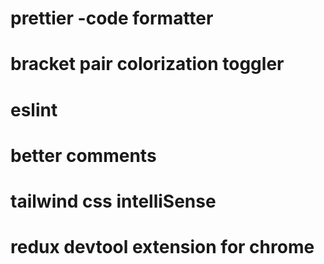 # prettier -code formatter
# bracket pair colorization toggler
# eslint
# better comments
# tailwind css intelliSense
# redux devtool extension for chrome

| Assigned task |
From the first line to the last, copy the records above exactly and leave out the pictures.

| Task answer |
 # prettier -code formatter
# bracket pair colorization toggler
# eslint
# better comments
# tailwind css intelliSense
# redux devtool extension for chrome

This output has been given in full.